If you’re going to be spending three days in New York City for the first time, you’re going to want to experience the essentials. Central Park. The Statue of Liberty. Pizza slices as big as your torso. Stunning panoramas that, up until now, you've only seen on TV or in the movies.

This sample 3 days in NYC itinerary includes:

  • Central Park
  • Top of the Rock
  • Madame Tussauds
  • Brooklyn Bridge & DUMBO
  • 9/11 Memorial & Museum
  • Statue of Liberty and Ellis Island

But what do you do first? This three-day New York City itinerary will help you get a taste of what the city has to offer, and have you going home feeling like you got the most out of your first visit.

Looking for things to do in New York City?

Trust us. Standing in line for a ticket and juggling entry slips can waste valuable sightseeing time. It can also get expensive if you're intent on seeing everything the city has to offer. With The New York Pass®, you get admission to more than 90 attractions in the city with an impressive discount, compared to paying at the gate of each attraction.

With three days to use your pass, you can take your time and experience the best of NYC at your own pace or visit as many sites as you want each day.

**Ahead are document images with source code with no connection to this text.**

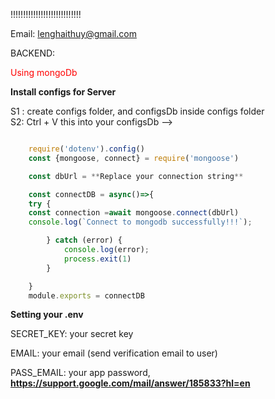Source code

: !!!!!!!!!!!!!!!!!!!!!!!!!!!!

Email: lenghaithuy@gmail.com

BACKEND:

<span style="color: red;">Using mongoDb</span>

**Install configs for Server**

S1 : create configs folder, and configsDb inside configs folder
<br>
S2: Ctrl + V this into your configsDb -->

```javascript

    require('dotenv').config()
    const {mongoose, connect} = require('mongoose')

    const dbUrl = **Replace your connection string**

    const connectDB = async()=>{
    try {
    const connection =await mongoose.connect(dbUrl)
    console.log(`Connect to mongodb successfully!!!`);

        } catch (error) {
            console.log(error);
            process.exit(1)
        }

    }
    module.exports = connectDB

```

**Setting your .env**

SECRET_KEY: your secret key

EMAIL: your email (send verification email to user)

PASS_EMAIL: your app password, **https://support.google.com/mail/answer/185833?hl=en**

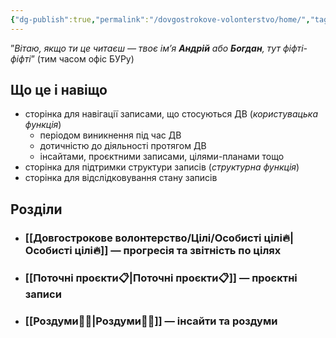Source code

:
 ```yaml
---
{"dg-publish":true,"permalink":"/dovgostrokove-volonterstvo/home/","tags":["gardenEntry"]}
---
```


”*Вітаю, якщо ти це читаєш — твоє ім’я **Андрій** або **Богдан**, тут фіфті-фіфті*” (тим часом офіс БУРу)
## Що це і навіщо
- сторінка для навігації записами, що стосуються ДВ (*користувацька функція*)
	- періодом виникнення під час ДВ 
	- дотичністю до діяльності протягом ДВ
	- інсайтами, проєктними записами, цілями-планами тощо
- сторінка для підтримки структури записів (*структурна функція*)
- сторінка для відслідковування стану записів
## Розділи
- ### [[Довгострокове волонтерство/Цілі/Особисті цілі🔥\|Особисті цілі🔥]] — прогресія та звітність по цілях
- ### [[Поточні проєкти📋\|Поточні проєкти📋]] — проєктні записи
- ### [[Роздуми🧘‍♀️\|Роздуми🧘‍♀️]] — інсайти та роздуми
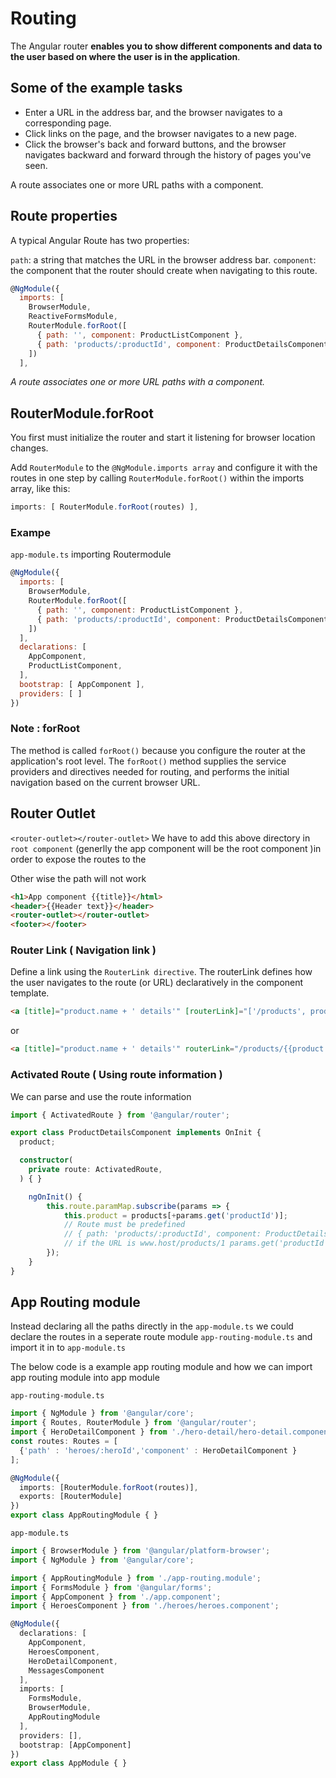 # Routing

The Angular router **enables you to show different components and data to the user based on where the user is in the application**.

## Some of the example tasks

- Enter a URL in the address bar, and the browser navigates to a corresponding page.
- Click links on the page, and the browser navigates to a new page.
- Click the browser's back and forward buttons, and the browser navigates backward and forward through the history of pages you've seen.

A route associates one or more URL paths with a component.

## Route properties

A typical Angular Route has two properties:

`path`: a string that matches the URL in the browser address bar.
`component`: the component that the router should create when navigating to this route.

```javascript
@NgModule({
  imports: [
    BrowserModule,
    ReactiveFormsModule,
    RouterModule.forRoot([
      { path: '', component: ProductListComponent },
      { path: 'products/:productId', component: ProductDetailsComponent },
    ])
  ],
```

*A route associates one or more URL paths with a component.*

## RouterModule.forRoot

You first must initialize the router and start it listening for browser location changes.

Add `RouterModule` to the `@NgModule.imports array` and configure it with the routes in one step by calling `RouterModule.forRoot()` within the imports array, like this:

```typescript
imports: [ RouterModule.forRoot(routes) ],
```

### Exampe

`app-module.ts` importing Routermodule

```javascript
@NgModule({
  imports: [
    BrowserModule,
    RouterModule.forRoot([
      { path: '', component: ProductListComponent },
      { path: 'products/:productId', component: ProductDetailsComponent },
    ])
  ],
  declarations: [
    AppComponent,
    ProductListComponent,
  ],
  bootstrap: [ AppComponent ],
  providers: [ ]
})
```

### Note : forRoot
The method is called `forRoot()` because you configure the router at the application's root level. The `forRoot()` method supplies the service providers and directives needed for routing, and performs the initial navigation based on the current browser URL.

## Router Outlet

`<router-outlet></router-outlet>`
We have to add this above directory in `root component` (generlly the app component will be the root component )in order to expose the routes to the  

Other wise the path will not work

```html
<h1>App component {{title}}</html>
<header>{{Header text}}</header>
<router-outlet></router-outlet>
<footer></footer>
```

### Router Link ( Navigation link )

Define a link using the `RouterLink directive`. The routerLink defines how the user navigates to the route (or URL) declaratively in the component template.

```html
<a [title]="product.name + ' details'" [routerLink]="['/products', product.id]">{{product.name}}</a>
```

or

```html
<a [title]="product.name + ' details'" routerLink="/products/{{product.id}}">{{product.name}}</a>
```

### Activated Route ( Using route information )

We can parse and use the route information

```typescript
import { ActivatedRoute } from '@angular/router';

export class ProductDetailsComponent implements OnInit {
  product;

  constructor(
    private route: ActivatedRoute,
  ) { }

    ngOnInit() {
        this.route.paramMap.subscribe(params => {
            this.product = products[+params.get('productId')];
            // Route must be predefined 
            // { path: 'products/:productId', component: ProductDetailsComponent },
            // if the URL is www.host/products/1 params.get('productId') will return 1
        });
    }
}
```

## App Routing module

Instead declaring all the paths directly in the `app-module.ts` we could declare the routes in a seperate route module `app-routing-module.ts` and import it in to `app-module.ts`

The below code is a example app routing module and how we can import app routing module into
app module

`app-routing-module.ts`
```typescript
import { NgModule } from '@angular/core';
import { Routes, RouterModule } from '@angular/router';
import { HeroDetailComponent } from './hero-detail/hero-detail.component';
const routes: Routes = [
  {'path' : 'heroes/:heroId','component' : HeroDetailComponent }
];

@NgModule({
  imports: [RouterModule.forRoot(routes)],
  exports: [RouterModule]
})
export class AppRoutingModule { }
```

`app-module.ts`
```typescript
import { BrowserModule } from '@angular/platform-browser';
import { NgModule } from '@angular/core';

import { AppRoutingModule } from './app-routing.module';
import { FormsModule } from '@angular/forms';
import { AppComponent } from './app.component';
import { HeroesComponent } from './heroes/heroes.component';

@NgModule({
  declarations: [
    AppComponent,
    HeroesComponent,
    HeroDetailComponent,
    MessagesComponent
  ],
  imports: [
    FormsModule,
    BrowserModule,
    AppRoutingModule
  ],
  providers: [],
  bootstrap: [AppComponent]
})
export class AppModule { }
```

A sightseeing pass can help save you money and time so you can spend more of it in the city. Sounds good, right?

✈️ Buy The New York Pass® ✈️ 

NYC itinerary: day 1

Let’s kick things off with a visit to one of the most New York places: Central Park.

A view of blossom trees in Central Park, NY
Central Park in the springtime

Take a tour of Central Park

If you've never taken a guided tour before, now's a good time to start. Not only are walking tours a great way of meeting new people, but local experts always offer a wealth of insight. This guided tour will reconfirm your 'Elite Tourist' status. Central Park, as a sprawling green oasis featured in countless movies and TV shows, provides no end of interesting and fun facts.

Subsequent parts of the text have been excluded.